↓↓↓

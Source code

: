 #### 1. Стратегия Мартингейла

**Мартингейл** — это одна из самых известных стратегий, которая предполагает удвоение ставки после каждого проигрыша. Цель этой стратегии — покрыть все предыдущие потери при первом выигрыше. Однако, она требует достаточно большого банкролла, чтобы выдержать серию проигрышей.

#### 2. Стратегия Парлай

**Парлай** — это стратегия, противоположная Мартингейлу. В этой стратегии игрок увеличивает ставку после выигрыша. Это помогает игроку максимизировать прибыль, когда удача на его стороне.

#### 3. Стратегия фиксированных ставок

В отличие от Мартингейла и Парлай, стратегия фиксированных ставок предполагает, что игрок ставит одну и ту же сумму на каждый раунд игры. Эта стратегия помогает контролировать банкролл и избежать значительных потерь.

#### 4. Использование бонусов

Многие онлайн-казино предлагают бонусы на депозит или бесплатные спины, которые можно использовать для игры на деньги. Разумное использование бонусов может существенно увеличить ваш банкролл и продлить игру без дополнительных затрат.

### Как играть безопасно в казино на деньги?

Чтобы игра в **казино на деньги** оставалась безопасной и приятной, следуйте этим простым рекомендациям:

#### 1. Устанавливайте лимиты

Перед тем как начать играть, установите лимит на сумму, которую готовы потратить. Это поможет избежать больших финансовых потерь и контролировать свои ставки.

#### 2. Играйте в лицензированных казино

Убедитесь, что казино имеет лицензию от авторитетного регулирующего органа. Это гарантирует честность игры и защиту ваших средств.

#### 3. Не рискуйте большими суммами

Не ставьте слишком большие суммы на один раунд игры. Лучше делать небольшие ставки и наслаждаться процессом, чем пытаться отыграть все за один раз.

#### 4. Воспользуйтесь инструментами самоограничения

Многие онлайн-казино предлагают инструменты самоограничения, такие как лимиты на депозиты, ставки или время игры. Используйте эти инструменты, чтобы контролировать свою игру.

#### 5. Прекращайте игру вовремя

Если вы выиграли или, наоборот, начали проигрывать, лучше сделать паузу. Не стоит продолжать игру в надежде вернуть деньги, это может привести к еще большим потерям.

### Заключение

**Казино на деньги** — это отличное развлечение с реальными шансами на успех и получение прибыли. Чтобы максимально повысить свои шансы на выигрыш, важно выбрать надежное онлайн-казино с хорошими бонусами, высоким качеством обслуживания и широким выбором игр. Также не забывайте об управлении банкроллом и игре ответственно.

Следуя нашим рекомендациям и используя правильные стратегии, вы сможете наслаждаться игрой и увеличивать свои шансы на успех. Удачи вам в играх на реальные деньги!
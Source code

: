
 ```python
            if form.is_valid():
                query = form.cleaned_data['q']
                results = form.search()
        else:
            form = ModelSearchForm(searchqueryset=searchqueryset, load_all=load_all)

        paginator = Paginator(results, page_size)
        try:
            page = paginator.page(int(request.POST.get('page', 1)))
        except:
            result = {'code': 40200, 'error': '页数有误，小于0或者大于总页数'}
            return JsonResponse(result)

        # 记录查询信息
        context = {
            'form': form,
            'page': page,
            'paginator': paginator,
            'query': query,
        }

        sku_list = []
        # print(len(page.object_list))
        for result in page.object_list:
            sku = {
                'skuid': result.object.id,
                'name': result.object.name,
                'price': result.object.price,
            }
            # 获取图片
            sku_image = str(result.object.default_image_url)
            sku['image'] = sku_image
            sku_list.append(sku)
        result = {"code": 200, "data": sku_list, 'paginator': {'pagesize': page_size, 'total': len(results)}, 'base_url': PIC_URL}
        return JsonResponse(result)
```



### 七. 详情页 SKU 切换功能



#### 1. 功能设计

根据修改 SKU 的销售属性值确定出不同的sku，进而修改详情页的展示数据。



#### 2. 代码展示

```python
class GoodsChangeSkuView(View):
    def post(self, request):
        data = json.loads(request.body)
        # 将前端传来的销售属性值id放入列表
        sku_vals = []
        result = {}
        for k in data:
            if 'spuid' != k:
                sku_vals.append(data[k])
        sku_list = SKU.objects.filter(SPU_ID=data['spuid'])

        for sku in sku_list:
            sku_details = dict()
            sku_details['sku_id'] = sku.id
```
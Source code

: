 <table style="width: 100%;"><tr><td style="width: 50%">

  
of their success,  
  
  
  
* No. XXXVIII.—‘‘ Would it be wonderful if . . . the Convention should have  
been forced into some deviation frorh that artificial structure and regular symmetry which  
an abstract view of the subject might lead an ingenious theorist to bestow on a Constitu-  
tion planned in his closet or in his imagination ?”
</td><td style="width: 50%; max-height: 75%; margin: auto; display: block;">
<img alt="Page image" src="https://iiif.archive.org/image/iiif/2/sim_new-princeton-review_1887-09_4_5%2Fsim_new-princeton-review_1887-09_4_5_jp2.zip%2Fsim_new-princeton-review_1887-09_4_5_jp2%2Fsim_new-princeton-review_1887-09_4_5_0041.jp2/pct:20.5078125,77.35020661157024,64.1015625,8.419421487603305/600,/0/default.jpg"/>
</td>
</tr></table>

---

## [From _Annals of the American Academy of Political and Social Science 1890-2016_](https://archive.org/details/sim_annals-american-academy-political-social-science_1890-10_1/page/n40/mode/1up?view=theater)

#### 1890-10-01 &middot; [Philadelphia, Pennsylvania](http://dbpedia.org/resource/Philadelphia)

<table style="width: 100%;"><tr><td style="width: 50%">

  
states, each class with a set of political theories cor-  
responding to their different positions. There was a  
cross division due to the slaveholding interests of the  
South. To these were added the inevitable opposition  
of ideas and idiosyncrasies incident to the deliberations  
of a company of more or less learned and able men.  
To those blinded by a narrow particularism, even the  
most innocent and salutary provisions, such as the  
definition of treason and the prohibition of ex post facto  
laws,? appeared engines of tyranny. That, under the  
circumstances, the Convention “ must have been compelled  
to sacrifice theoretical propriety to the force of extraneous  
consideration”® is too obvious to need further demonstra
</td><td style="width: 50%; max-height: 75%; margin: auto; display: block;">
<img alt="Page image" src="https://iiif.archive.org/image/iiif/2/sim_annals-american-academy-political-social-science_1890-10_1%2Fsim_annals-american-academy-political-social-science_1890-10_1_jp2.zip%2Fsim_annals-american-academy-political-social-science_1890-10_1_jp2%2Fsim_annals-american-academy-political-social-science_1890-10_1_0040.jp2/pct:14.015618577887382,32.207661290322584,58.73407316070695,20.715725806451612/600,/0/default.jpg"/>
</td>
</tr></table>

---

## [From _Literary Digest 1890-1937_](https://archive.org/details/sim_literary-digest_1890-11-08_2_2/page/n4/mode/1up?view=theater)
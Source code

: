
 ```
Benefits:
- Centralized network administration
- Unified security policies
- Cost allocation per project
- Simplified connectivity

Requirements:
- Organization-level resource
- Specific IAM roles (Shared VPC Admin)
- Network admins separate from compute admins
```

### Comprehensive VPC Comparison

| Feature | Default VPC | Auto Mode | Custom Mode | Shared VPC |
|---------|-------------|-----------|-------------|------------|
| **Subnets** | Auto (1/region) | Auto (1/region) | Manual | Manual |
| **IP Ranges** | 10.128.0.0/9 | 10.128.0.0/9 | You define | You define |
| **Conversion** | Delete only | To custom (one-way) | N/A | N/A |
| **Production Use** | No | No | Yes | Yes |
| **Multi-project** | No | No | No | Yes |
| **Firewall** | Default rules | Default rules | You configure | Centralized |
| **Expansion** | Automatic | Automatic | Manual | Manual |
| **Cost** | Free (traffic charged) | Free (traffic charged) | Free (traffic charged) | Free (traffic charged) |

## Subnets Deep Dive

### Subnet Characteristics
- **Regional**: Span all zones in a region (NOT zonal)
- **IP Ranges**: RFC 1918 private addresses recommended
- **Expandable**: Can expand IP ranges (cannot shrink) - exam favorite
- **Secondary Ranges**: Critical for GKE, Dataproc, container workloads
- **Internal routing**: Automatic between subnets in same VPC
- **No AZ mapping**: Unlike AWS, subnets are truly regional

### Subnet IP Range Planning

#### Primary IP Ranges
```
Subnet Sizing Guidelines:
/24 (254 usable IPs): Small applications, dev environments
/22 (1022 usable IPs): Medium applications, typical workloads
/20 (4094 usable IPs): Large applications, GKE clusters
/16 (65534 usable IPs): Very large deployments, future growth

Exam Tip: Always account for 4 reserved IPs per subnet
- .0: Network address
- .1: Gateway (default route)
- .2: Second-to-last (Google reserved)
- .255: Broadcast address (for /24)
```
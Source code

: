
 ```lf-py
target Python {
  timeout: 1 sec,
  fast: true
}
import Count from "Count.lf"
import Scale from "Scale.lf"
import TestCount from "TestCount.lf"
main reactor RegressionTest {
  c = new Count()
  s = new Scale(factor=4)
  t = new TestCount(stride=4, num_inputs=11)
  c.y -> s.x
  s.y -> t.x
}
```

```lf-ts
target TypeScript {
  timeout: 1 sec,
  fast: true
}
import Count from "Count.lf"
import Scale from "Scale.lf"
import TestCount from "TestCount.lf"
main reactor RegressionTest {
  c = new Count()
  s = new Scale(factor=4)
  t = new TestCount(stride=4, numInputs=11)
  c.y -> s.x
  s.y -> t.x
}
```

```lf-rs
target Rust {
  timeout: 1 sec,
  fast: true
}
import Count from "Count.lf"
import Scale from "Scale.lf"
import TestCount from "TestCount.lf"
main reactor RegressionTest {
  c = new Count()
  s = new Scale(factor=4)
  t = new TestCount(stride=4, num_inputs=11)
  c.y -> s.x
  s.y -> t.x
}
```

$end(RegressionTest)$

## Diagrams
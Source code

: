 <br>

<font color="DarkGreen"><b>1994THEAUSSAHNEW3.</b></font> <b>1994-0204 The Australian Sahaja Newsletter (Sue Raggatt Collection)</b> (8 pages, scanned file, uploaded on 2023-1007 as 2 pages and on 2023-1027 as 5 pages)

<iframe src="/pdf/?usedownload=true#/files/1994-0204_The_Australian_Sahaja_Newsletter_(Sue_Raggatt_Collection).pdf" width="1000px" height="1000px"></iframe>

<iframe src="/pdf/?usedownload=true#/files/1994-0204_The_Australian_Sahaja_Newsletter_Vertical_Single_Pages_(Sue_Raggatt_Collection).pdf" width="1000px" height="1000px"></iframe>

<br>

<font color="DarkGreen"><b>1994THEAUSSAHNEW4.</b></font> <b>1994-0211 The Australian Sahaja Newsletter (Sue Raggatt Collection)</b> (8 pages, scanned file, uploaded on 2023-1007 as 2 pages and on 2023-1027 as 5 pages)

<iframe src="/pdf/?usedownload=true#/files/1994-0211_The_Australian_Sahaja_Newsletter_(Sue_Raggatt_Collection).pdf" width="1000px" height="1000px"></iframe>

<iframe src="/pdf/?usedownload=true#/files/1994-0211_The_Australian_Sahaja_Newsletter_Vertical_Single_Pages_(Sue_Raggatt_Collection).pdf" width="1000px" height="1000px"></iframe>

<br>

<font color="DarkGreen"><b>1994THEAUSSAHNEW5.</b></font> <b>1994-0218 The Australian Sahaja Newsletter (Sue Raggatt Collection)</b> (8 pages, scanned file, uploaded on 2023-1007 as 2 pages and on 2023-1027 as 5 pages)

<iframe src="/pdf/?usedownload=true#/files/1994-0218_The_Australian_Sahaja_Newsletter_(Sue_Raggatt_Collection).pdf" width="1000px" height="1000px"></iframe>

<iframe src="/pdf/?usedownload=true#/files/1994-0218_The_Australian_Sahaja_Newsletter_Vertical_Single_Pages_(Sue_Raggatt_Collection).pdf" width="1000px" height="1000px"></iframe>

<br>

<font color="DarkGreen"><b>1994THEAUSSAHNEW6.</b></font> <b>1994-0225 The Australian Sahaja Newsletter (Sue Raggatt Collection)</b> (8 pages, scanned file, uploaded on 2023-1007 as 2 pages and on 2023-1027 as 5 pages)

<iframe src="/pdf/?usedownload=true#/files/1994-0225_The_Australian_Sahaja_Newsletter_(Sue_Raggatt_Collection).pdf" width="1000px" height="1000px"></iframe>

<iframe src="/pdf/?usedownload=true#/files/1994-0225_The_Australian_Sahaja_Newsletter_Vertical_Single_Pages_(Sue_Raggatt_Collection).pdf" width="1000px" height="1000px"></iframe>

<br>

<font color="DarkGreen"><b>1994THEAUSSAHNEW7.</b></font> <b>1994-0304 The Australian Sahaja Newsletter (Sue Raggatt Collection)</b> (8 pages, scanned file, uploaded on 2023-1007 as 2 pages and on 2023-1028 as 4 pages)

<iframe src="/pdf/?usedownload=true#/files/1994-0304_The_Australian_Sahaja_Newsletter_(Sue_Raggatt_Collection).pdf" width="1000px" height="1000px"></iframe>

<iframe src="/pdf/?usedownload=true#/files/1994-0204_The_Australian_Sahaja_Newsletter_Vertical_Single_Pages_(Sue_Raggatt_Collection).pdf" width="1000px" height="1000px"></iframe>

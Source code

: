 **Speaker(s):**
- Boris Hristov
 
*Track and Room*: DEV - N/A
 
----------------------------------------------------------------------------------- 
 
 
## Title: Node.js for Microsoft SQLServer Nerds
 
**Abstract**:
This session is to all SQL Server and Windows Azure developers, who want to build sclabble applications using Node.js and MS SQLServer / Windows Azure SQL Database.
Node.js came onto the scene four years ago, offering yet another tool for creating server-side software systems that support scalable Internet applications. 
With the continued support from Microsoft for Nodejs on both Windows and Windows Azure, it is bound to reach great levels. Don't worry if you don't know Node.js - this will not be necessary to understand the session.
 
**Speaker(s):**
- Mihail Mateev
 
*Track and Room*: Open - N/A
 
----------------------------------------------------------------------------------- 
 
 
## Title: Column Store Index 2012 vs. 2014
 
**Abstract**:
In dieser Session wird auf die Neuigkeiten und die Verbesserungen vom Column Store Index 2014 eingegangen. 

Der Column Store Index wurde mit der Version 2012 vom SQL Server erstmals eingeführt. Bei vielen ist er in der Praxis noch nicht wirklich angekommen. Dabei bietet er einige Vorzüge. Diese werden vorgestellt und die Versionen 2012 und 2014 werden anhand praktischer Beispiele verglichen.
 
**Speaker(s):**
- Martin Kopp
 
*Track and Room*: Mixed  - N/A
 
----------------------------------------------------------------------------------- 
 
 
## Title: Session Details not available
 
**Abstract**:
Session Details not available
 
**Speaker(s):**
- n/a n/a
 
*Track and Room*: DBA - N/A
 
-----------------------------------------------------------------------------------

↑↑↑

Review the entries above and return every line where "reserved" appears.

Exam Tip: Always account for 4 reserved IPs per subnet
- .2: Second-to-last (Google reserved)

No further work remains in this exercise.